Former Yemen president denies theft allegations
Ali Abdullah Saleh still remains at liberty in Yemen, unlike other leaders ousted during the Arab Spring (File/AFP)
Other Yemeni officials may have looted public funds, but former president Ali Abdullah Saleh says he was not one of them and he has challenged his authorities to find one dollar acquired inappropriately and hold him to account.
His critics in Yemen, an impoverished country of 25 million where 40 percent of the population live on less than $2 per day, accuse him of embezzling billions of dollars during his 33 years in power.
Others say it is clear the veteran former president still wields immense informal power in Yemen’s turbulent politics, and speculate this stems in part from access to significant wealth. Not so, Saleh told Reuters.
Seated on a plush couch in a tent in the garden of his mansion in the capital Sanaa, Saleh, a sprightly 72, challenged anyone to find evidence of wrongdoing during a recent interview.
“I had a (finance ministry) and a central bank. Let them produce one dinar Ali Abdullah withdrew and judge him,” said Saleh, appearing relaxed and confident and dressed in a sharp plaid black and grey suit jacket and a striped tie.

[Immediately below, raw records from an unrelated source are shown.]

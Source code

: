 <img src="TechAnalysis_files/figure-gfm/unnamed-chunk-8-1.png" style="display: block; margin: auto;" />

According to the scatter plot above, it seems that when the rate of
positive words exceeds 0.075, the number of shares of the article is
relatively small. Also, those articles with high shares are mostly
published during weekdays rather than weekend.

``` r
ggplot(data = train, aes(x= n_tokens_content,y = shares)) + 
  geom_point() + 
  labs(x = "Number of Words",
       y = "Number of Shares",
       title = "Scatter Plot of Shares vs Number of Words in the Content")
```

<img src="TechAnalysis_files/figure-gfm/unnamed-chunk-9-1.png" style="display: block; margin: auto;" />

Any suggestion he stole, he says, is part of a campaign to denigrate him by what he terms the ‘failed’ administration now at the helm of the Arabian peninsula state, the second poorest Arab country after Mauritania.

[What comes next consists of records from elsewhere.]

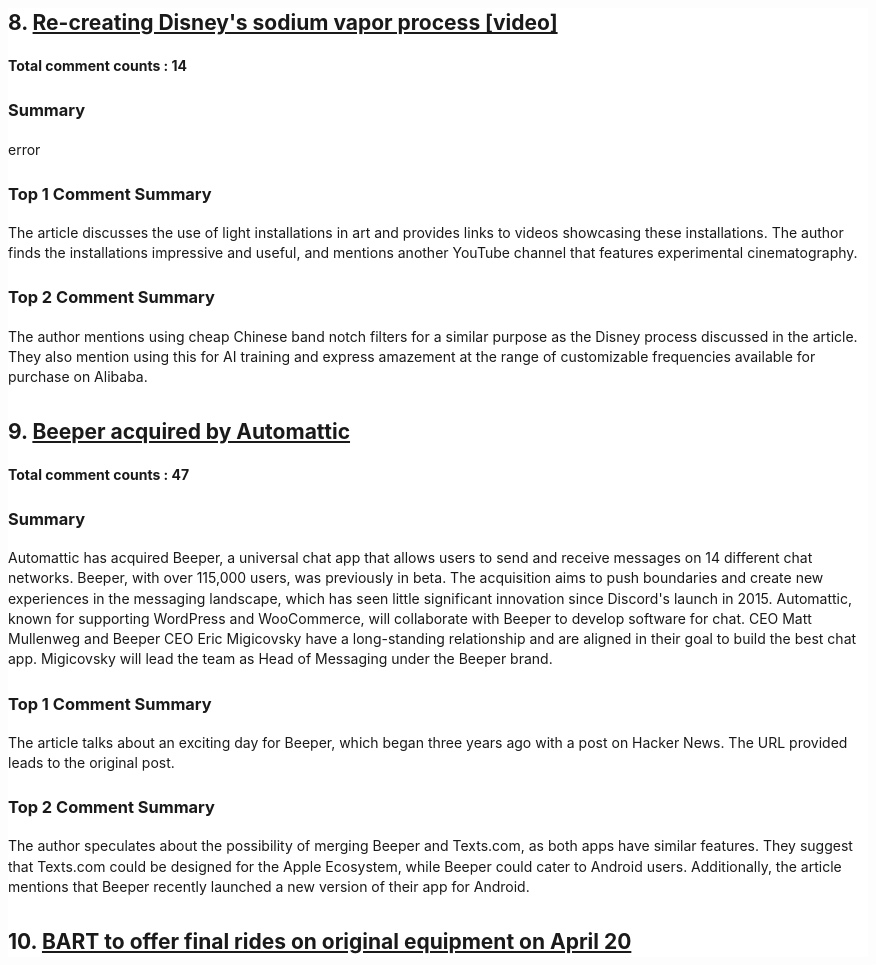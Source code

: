 ## 8. [Re-creating Disney's sodium vapor process [video]](https://news.ycombinator.com/item?id=39962615)

**Total comment counts : 14**

### Summary

 error

### Top 1 Comment Summary

 The article discusses the use of light installations in art and provides links to videos showcasing these installations. The author finds the installations impressive and useful, and mentions another YouTube channel that features experimental cinematography.

### Top 2 Comment Summary

 The author mentions using cheap Chinese band notch filters for a similar purpose as the Disney process discussed in the article. They also mention using this for AI training and express amazement at the range of customizable frequencies available for purchase on Alibaba.

## 9. [Beeper acquired by Automattic](https://news.ycombinator.com/item?id=39980268)

**Total comment counts : 47**

### Summary

 Automattic has acquired Beeper, a universal chat app that allows users to send and receive messages on 14 different chat networks. Beeper, with over 115,000 users, was previously in beta. The acquisition aims to push boundaries and create new experiences in the messaging landscape, which has seen little significant innovation since Discord's launch in 2015. Automattic, known for supporting WordPress and WooCommerce, will collaborate with Beeper to develop software for chat. CEO Matt Mullenweg and Beeper CEO Eric Migicovsky have a long-standing relationship and are aligned in their goal to build the best chat app. Migicovsky will lead the team as Head of Messaging under the Beeper brand.

### Top 1 Comment Summary

 The article talks about an exciting day for Beeper, which began three years ago with a post on Hacker News. The URL provided leads to the original post.

### Top 2 Comment Summary

 The author speculates about the possibility of merging Beeper and Texts.com, as both apps have similar features. They suggest that Texts.com could be designed for the Apple Ecosystem, while Beeper could cater to Android users. Additionally, the article mentions that Beeper recently launched a new version of their app for Android.

## 10. [BART to offer final rides on original equipment on April 20](https://news.ycombinator.com/item?id=39975865)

Saleh is unique among the leaders who lost power during Arab Spring uprisings by remaining at liberty in his country, thanks to a deal brokered by the United States and Gulf Arab countries following mass protests against his rule.
The demonstrations, which were part of the Arab Spring uprisings, were demanding democratic and economic reforms. Not for Saleh, however, the indignity of exile or the high profile prosecutions suffered by his fellow former Arab leaders.